Cruiser Oil & Gas Ltd.
TSX VENTURE : COG

Cruiser Oil & Gas Ltd.

April 30, 2008 09:00 ET

Cruiser Announces Private Placement

CALGARY, ALBERTA--(Marketwire - April 30, 2008) -

NOT FOR DISTRIBUTION TO UNITED STATES NEWSWIRE SERVICES OR FOR DISSEMINATION IN THE UNITED STATES.

Cruiser Oil & Gas Ltd. ("Cruiser" or the "Company") (TSX VENTURE:COG) is pleased to announce that it has entered into an engagement agreement with Blackmont Capital Inc. ("Blackmont") for the private placement of special warrants of the Company priced at $0.07 per special warrant for minimum gross proceeds of $3 million and maximum gross proceeds of $6 million.

Ray Smith, Chairman of the board of directors of Cruiser said "This financing will strengthen Cruiser's balance sheet and enhance its ability to augment shareholder value by exploiting existing assets or accessing the merger and acquisitions marketplace."

About the offering

It is expected that certain related parties of Cruiser may wish to participate in the offering and that the issuance of Cruiser's common shares to the related parties upon the exercise of the special warrants might require that certain approvals be obtained in accordance with the policies of the TSX Venture Exchange and applicable securities laws, including approval by a majority of the votes cast at a meeting of securityholders of Cruiser called to consider and approve, among other things, the transaction but excluding for this purpose the votes cast by certain "interested parties", "related parties" and "joint actors". To the extent required, the necessary shareholder approvals are expected to be obtained at the annual and special meeting of Cruiser scheduled for June 17, 2008.

The special warrants will be issuable in series. One series of special warrants, the Series 1 Special Warrants, will be offered to the related parties and will entitle the holder thereof to receive one common share if the required approvals are received by Cruiser on or prior to July 31, 2008. The gross proceeds of the sale of the Series 1 Special Warrants will be held by an escrow agent and invested in approved interest bearing accounts and/or instruments pending receipt of the required approvals. If the required approvals are not obtained by July 31, 2008, the Series 1 Special Warrants will automatically terminate and the proceeds therefrom plus accrued interest will be returned to the subscribers. If the required approvals are obtained by July 31, 2008, the Series 1 Special Warrants will automatically convert to common shares and the proceeds of the Series 1 Special Warrants plus accrued interest thereon will be advanced to Cruiser.

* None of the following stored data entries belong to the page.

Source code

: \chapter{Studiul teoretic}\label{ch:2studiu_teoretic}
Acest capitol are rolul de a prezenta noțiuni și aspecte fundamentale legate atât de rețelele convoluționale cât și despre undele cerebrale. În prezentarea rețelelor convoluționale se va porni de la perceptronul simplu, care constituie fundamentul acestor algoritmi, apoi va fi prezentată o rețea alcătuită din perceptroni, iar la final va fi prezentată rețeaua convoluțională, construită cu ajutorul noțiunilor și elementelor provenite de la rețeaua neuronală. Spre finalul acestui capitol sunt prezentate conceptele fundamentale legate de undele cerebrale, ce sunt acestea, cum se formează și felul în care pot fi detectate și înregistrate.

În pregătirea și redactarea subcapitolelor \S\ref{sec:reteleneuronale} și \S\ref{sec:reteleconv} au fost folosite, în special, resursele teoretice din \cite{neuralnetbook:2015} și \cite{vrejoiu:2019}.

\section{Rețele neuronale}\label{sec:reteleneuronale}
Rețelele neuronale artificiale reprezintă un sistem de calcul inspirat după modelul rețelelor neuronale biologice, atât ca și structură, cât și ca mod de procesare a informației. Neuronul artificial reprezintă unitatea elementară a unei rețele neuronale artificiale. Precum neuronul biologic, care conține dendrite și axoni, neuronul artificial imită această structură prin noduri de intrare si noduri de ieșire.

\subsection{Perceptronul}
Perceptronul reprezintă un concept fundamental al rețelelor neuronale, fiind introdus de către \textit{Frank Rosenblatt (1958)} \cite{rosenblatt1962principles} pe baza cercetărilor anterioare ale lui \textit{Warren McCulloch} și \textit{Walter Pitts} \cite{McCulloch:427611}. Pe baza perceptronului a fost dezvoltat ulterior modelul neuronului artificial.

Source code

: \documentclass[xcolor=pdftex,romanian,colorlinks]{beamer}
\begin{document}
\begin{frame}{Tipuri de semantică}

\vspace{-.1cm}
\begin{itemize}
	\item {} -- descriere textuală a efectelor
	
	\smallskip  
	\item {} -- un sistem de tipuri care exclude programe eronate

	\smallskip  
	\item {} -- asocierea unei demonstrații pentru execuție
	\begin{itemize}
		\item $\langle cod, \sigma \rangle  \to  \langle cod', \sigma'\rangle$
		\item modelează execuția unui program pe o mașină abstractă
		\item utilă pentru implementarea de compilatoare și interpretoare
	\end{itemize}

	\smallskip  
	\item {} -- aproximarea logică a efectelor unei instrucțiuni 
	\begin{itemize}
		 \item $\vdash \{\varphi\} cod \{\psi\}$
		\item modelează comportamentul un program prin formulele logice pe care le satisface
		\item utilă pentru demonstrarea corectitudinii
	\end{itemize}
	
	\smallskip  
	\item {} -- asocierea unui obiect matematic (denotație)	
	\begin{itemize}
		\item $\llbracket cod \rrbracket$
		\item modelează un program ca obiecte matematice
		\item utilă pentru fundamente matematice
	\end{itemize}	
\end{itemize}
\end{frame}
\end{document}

Another series of special warrants, the Series 2 Special Warrants, will be offered to subscribers who are not related parties and will entitle the holder thereof to receive one common share at no additional cost. The gross proceeds of the sale of the Series 2 Special Warrants will be held by an escrow agent and invested in approved interest bearing accounts and/or instruments subject to release as described below. If the required approvals are not obtained by July 31, 2008, each Series 2 Special Warrant will automatically terminate on the tenth business day after the shareholders meeting held to consider and approve the transaction and the proceeds therefrom plus accrued interest will be returned to the subscribers unless a holder of Series 2 Special Warrants elects to exercise the Series 2 Special Warrants prior to the expiry of the ten day period in which case such Series 2 Special Warrants will convert to common shares and the proceeds of such Series 2 Special Warrants plus accrued interest thereon will be advanced to Cruiser.

The special warrants will be offered on a private placement basis to Canadian residents who are exempt purchasers under applicable securities laws, and may, with the consent of Cruiser, be offered in the United States on a private placement basis pursuant to exemptions from the registration requirements of the United States Securities Act of 1933, as amended. The special warrants, as well as the common shares issuable upon the conversion of the special warrants, will be subject to a four-month hold period under applicable Canadian securities laws.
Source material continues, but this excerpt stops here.